Never give direct database/shell access:
// DONT DO THIS
const dangerousTool = {
name: "run_sql",
description: "Run any SQL query" // Recipe for disaster
};
// DO THIS
const safeTool = {
name: "get_user_profile",
description: "Get public profile for a user ID"
// Internally: SELECT name, avatar FROM users WHERE id = ?
};
Rate limit everything:
const rateLimiter = new RateLimiter({
maxCallsPerMinute: 20,
maxCallsPerSession: 100
});
async function executeTool(name, args) {
if (!rateLimiter.allow()) {
return { error: "Rate limit exceeded" };
}
// ...
}
Log everything for audit:
await auditLog.record({
tool: name,
arguments: args,
userId: context.userId,
timestamp: new Date()
});
Real Example: Support Agent
Heres a practical setup that actually works in production:
const supportAgent = {
systemPrompt: `You are a customer support agent.
Guidelines:
- Verify customer identity before sharing order details
- Be helpful but concise
- If you cant resolve, explain next steps
- Never share internal notes`,
tools: [
{
name: "lookup_order",
description: "Find order by ID or customer email"
},
{
name: "check_inventory",
description: "Check if product is in stock"
},
{
name: "initiate_refund",
description: "Start refund process.

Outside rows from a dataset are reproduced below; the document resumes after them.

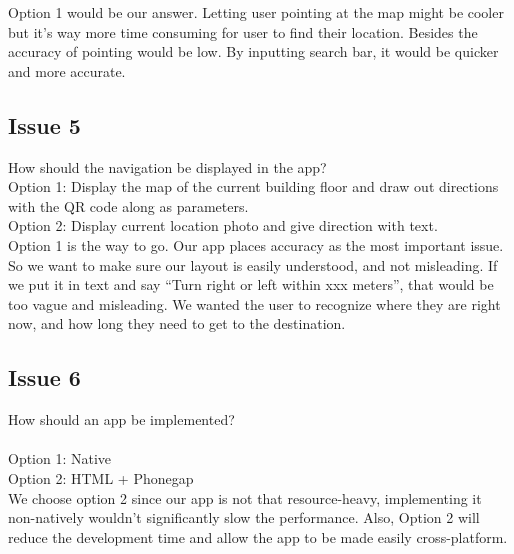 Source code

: \documentclass[12pt]{article}
\begin{document}
Option 1 would be our answer. Letting user pointing at the map might be cooler but it’s way more time consuming for user to find their location. Besides the accuracy of pointing would be low. By inputting search bar, it would be quicker and more accurate. 

\subsection{Issue 5}
How should the navigation be displayed in the app? \\

Option 1: Display the map of the current building floor and draw out directions with the QR code along as parameters. \\
Option 2: Display current location photo and give direction with text. \\

Option 1 is the way to go.  Our app places accuracy as the most important issue. So we want to make sure our layout is easily understood, and not misleading. If we put it in text and say “Turn right or left within xxx meters”, that would be too vague and misleading. We wanted the user to recognize where they are right now, and how long they need to get to the destination.


\subsection{Issue 6}
How should an app be implemented?  \\ \\
Option 1: Native  \\
Option 2: HTML + Phonegap \\

We choose option 2 since our app is not that resource-heavy, implementing it non-natively wouldn’t significantly slow the performance. Also, Option 2 will reduce the development time and allow the app to be made easily cross-platform.
\end{document}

Needs order ID and reason."
},
{
name: "escalate_to_human",
description: "Transfer to human agent when issue is complex"
}
]
};
The escalation tool is important - agents should know when to give up and ask for help.
Performance Tips
1. Enable parallel tool calls if your model supports it:
const response = await llm.chat({
messages,
tools,
parallelToolCalls: true // Multiple tools at once
});
if (response.toolCalls?.length > 1) {
const results = await Promise.all(
response.toolCalls.map(tc => executeTool(tc.name, tc.arguments))
);
}
2. Cache tool results:
const cache = new LRUCache({ max: 1000, ttl: 60000 });
async function executeTool(name, args) {
const key = `${name}:${JSON.stringify(args)}`;
if (cache.has(key)) return cache.get(key);
const result = await tools[name].execute(args);
cache.set(key, result);
return result;
}
3. Stream responses to users:
for await (const chunk of llm.streamChat({ messages, tools })) {
if (chunk.type === 'text') {
yield chunk.content; // Show immediately
} else if (chunk.type === 'tool_call') {
yield "Looking that up...";
}
}
Wrapping Up
Building agents is about:
- Designing focused tools with clear descriptions
- Building a robust loop with error handling
- Security first - limit, validate, audit
- Performance through caching and parallelization
Start simple. One tool, one task. Get that working reliably, then expand. The most capable agents I've built started as single-tool systems that grew based on actual user needs.
Tools turn LLMs from text generators into actual assistants. Build them well and they'll surprise you with what they can do.